新潟県にすっぽりと雨雲が覆いかぶさり、時間別の天気予報ではずらっと傘のマークが横に並んでいた。
走りたくはないが前に進まなければならない。
今日の宿の予約が満室であったことがもう1泊する甘い考えを払拭してくれた。
昨日自転車を整備したおかげで走りやすかった。
タイヤもパンパンに空気を入れたからスピードがぐんぐんと加速する。
10日に1回は空気を入れなければだめだな。
軽やかな自転車の乗り心地により3時間漕ぐだけで55㎞進むことができた。
村上市に入った場所に広々とした道の駅があった。
周辺はずっと田んぼが続いている。
芝生の面積も広く、風景に溶け込んでいる。
離れた場所に東屋が建っていて、今日はそこで野宿することにした。
この先、濡れずに寝れる場所があるとは限らない。
13時過ぎからじっとベンチに座りボーっと過ごした。
道の駅の売店でドーナツ、草団子、赤飯2パックを買って東屋に戻る。
ベンチに座り読書をしていると、田園から吹いてくる風が体を冷やしぶるぶると震えてしまった。

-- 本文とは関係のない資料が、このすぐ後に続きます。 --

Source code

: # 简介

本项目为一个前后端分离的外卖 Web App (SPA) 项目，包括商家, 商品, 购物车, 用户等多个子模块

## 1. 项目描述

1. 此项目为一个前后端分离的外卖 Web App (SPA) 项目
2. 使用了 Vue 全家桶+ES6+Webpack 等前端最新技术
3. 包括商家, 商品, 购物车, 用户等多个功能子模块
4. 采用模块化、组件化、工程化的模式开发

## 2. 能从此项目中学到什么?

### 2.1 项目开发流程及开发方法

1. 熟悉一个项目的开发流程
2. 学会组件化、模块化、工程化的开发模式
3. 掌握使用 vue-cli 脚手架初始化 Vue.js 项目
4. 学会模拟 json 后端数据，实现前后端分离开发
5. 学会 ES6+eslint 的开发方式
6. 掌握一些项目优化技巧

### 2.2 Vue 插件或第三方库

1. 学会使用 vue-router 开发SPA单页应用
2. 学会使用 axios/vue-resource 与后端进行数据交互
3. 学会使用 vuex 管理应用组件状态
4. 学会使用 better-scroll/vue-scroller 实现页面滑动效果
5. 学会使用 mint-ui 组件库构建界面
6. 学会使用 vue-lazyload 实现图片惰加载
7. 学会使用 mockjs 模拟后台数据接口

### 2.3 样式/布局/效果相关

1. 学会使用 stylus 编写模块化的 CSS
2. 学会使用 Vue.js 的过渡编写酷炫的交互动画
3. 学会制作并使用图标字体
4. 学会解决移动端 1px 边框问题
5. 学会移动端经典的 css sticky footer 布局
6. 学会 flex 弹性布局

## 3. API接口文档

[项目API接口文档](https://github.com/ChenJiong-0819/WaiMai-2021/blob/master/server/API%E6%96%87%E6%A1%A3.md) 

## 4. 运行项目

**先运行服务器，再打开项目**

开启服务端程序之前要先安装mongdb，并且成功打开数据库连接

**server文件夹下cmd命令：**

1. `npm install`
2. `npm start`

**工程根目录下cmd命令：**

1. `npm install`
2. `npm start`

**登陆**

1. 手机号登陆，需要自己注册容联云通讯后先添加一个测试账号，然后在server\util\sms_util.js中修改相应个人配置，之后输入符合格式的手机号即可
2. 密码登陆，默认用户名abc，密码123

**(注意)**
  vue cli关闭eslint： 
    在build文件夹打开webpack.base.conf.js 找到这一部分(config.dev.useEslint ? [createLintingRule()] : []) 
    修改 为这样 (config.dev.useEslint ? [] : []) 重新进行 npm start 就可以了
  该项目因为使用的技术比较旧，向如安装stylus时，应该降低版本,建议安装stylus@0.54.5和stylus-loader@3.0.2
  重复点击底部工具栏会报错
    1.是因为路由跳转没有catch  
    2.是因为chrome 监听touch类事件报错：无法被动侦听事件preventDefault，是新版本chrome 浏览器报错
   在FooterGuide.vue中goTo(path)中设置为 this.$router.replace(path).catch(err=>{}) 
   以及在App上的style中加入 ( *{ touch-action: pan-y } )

もう8月が近いというのに体感温度は4月ぐらいだった。
寒い地方に行く機会がなかったので、たまに急激に気温が下がるのは東北ならではなのだろうか。
久しぶりにカーディガンを羽織り、その上にジャケットを着て、寒さに耐えながら小説の世界に入り込んでいく。
時折、ザーザーと降る雨によって現実の世界に戻ってくるが、また静けさがやってくるとふっと違う世界に入っていく。
夕飯は塩っ気のない赤飯を空腹感を無くすために口に運んだ。
機械的に運んでいたが新潟で生産されたもち米から作られている。
美味しさのあまり箸が止まらず、2パックをぺろりとたいらげてしまった。
早々に温かいテントの中に入ってまた読書に耽った。